━━━━━ Available data

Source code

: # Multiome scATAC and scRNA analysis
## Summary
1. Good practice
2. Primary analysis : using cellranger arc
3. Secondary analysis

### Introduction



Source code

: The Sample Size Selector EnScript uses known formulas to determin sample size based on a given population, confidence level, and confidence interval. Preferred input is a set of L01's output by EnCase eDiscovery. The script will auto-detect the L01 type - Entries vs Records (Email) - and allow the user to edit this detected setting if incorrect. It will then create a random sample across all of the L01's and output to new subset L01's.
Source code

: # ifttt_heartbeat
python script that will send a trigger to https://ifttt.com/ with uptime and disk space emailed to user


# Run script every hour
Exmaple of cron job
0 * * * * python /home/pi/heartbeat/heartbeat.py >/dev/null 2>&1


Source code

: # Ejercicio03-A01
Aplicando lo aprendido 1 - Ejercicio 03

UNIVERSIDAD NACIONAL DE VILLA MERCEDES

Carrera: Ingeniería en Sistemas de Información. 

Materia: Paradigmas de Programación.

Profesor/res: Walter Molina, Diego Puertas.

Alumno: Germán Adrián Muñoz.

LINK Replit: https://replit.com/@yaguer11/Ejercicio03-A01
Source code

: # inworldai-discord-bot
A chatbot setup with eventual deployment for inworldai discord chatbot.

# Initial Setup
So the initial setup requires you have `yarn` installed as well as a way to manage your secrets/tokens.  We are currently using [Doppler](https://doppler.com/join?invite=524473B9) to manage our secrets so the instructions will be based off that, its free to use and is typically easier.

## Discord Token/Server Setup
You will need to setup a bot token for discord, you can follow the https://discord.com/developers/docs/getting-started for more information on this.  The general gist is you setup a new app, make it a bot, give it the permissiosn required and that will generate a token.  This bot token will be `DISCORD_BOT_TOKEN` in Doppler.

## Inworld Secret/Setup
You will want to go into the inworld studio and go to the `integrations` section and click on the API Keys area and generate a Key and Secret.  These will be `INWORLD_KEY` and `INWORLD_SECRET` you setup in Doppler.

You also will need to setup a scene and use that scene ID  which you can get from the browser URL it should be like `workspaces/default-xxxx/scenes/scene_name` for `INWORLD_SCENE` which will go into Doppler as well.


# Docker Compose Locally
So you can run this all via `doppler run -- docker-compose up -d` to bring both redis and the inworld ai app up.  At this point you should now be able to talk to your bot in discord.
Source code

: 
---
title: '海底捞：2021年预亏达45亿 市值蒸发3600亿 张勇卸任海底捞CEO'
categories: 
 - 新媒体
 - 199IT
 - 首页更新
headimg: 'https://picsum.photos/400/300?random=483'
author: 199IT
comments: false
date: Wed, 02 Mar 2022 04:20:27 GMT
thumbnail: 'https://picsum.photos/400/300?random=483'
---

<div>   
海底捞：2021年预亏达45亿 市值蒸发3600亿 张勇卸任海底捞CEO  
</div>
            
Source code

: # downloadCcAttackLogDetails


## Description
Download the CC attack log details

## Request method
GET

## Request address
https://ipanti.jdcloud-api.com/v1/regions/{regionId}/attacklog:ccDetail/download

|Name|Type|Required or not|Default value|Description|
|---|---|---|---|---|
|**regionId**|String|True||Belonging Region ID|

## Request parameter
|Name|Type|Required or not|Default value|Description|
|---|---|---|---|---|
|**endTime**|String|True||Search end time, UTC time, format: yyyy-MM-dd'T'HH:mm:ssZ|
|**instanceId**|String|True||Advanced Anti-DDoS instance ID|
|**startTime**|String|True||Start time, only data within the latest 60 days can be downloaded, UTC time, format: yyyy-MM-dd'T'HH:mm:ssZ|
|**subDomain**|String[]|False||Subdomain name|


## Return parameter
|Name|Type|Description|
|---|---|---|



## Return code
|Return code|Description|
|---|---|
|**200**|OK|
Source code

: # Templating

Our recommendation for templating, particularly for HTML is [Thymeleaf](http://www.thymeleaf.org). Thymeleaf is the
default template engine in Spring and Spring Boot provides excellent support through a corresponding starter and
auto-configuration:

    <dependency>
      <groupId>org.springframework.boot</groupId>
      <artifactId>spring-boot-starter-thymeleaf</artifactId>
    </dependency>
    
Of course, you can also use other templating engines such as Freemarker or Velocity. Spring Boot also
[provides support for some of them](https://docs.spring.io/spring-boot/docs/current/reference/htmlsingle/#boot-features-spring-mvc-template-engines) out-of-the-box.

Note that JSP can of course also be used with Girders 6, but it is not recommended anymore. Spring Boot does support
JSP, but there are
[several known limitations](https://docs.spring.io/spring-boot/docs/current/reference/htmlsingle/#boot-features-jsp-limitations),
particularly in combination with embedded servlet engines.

━━━━━━━━━━

What you need to do. Working from the listing above, give it again word for word.

Result.
Source code

: # Multiome scATAC and scRNA analysis
## Summary
1. Good practice
2. Primary analysis : using cellranger arc
3. Secondary analysis

### Introduction



Source code

: The Sample Size Selector EnScript uses known formulas to determin sample size based on a given population, confidence level, and confidence interval. Preferred input is a set of L01's output by EnCase eDiscovery. The script will auto-detect the L01 type - Entries vs Records (Email) - and allow the user to edit this detected setting if incorrect. It will then create a random sample across all of the L01's and output to new subset L01's.
Source code

: # ifttt_heartbeat
python script that will send a trigger to https://ifttt.com/ with uptime and disk space emailed to user


# Run script every hour
Exmaple of cron job
0 * * * * python /home/pi/heartbeat/heartbeat.py >/dev/null 2>&1


Source code

: # Ejercicio03-A01
Aplicando lo aprendido 1 - Ejercicio 03

UNIVERSIDAD NACIONAL DE VILLA MERCEDES

Carrera: Ingeniería en Sistemas de Información. 

Materia: Paradigmas de Programación.

Profesor/res: Walter Molina, Diego Puertas.

Alumno: Germán Adrián Muñoz.

LINK Replit: https://replit.com/@yaguer11/Ejercicio03-A01
Source code

: # inworldai-discord-bot
A chatbot setup with eventual deployment for inworldai discord chatbot.

# Initial Setup
So the initial setup requires you have `yarn` installed as well as a way to manage your secrets/tokens.  We are currently using [Doppler](https://doppler.com/join?invite=524473B9) to manage our secrets so the instructions will be based off that, its free to use and is typically easier.

## Discord Token/Server Setup
You will need to setup a bot token for discord, you can follow the https://discord.com/developers/docs/getting-started for more information on this.  The general gist is you setup a new app, make it a bot, give it the permissiosn required and that will generate a token.  This bot token will be `DISCORD_BOT_TOKEN` in Doppler.

## Inworld Secret/Setup
You will want to go into the inworld studio and go to the `integrations` section and click on the API Keys area and generate a Key and Secret.  These will be `INWORLD_KEY` and `INWORLD_SECRET` you setup in Doppler.

You also will need to setup a scene and use that scene ID  which you can get from the browser URL it should be like `workspaces/default-xxxx/scenes/scene_name` for `INWORLD_SCENE` which will go into Doppler as well.


# Docker Compose Locally
So you can run this all via `doppler run -- docker-compose up -d` to bring both redis and the inworld ai app up.  At this point you should now be able to talk to your bot in discord.
Source code

: 
---
title: '海底捞：2021年预亏达45亿 市值蒸发3600亿 张勇卸任海底捞CEO'
categories: 
 - 新媒体
 - 199IT
 - 首页更新
headimg: 'https://picsum.photos/400/300?random=483'
author: 199IT
comments: false
date: Wed, 02 Mar 2022 04:20:27 GMT
thumbnail: 'https://picsum.photos/400/300?random=483'
---

<div>   
海底捞：2021年预亏达45亿 市值蒸发3600亿 张勇卸任海底捞CEO  
</div>
            
Source code

: # downloadCcAttackLogDetails


## Description
Download the CC attack log details

## Request method
GET

## Request address
https://ipanti.jdcloud-api.com/v1/regions/{regionId}/attacklog:ccDetail/download

|Name|Type|Required or not|Default value|Description|
|---|---|---|---|---|
|**regionId**|String|True||Belonging Region ID|

## Request parameter
|Name|Type|Required or not|Default value|Description|
|---|---|---|---|---|
|**endTime**|String|True||Search end time, UTC time, format: yyyy-MM-dd'T'HH:mm:ssZ|
|**instanceId**|String|True||Advanced Anti-DDoS instance ID|
|**startTime**|String|True||Start time, only data within the latest 60 days can be downloaded, UTC time, format: yyyy-MM-dd'T'HH:mm:ssZ|
|**subDomain**|String[]|False||Subdomain name|


## Return parameter
|Name|Type|Description|
|---|---|---|



## Return code
|Return code|Description|
|---|---|
|**200**|OK|
Source code

: # Templating

Our recommendation for templating, particularly for HTML is [Thymeleaf](http://www.thymeleaf.org). Thymeleaf is the
default template engine in Spring and Spring Boot provides excellent support through a corresponding starter and
auto-configuration:

    <dependency>
      <groupId>org.springframework.boot</groupId>
      <artifactId>spring-boot-starter-thymeleaf</artifactId>
    </dependency>
    
Of course, you can also use other templating engines such as Freemarker or Velocity. Spring Boot also
[provides support for some of them](https://docs.spring.io/spring-boot/docs/current/reference/htmlsingle/#boot-features-spring-mvc-template-engines) out-of-the-box.

Note that JSP can of course also be used with Girders 6, but it is not recommended anymore. Spring Boot does support
JSP, but there are
[several known limitations](https://docs.spring.io/spring-boot/docs/current/reference/htmlsingle/#boot-features-jsp-limitations),
particularly in combination with embedded servlet engines.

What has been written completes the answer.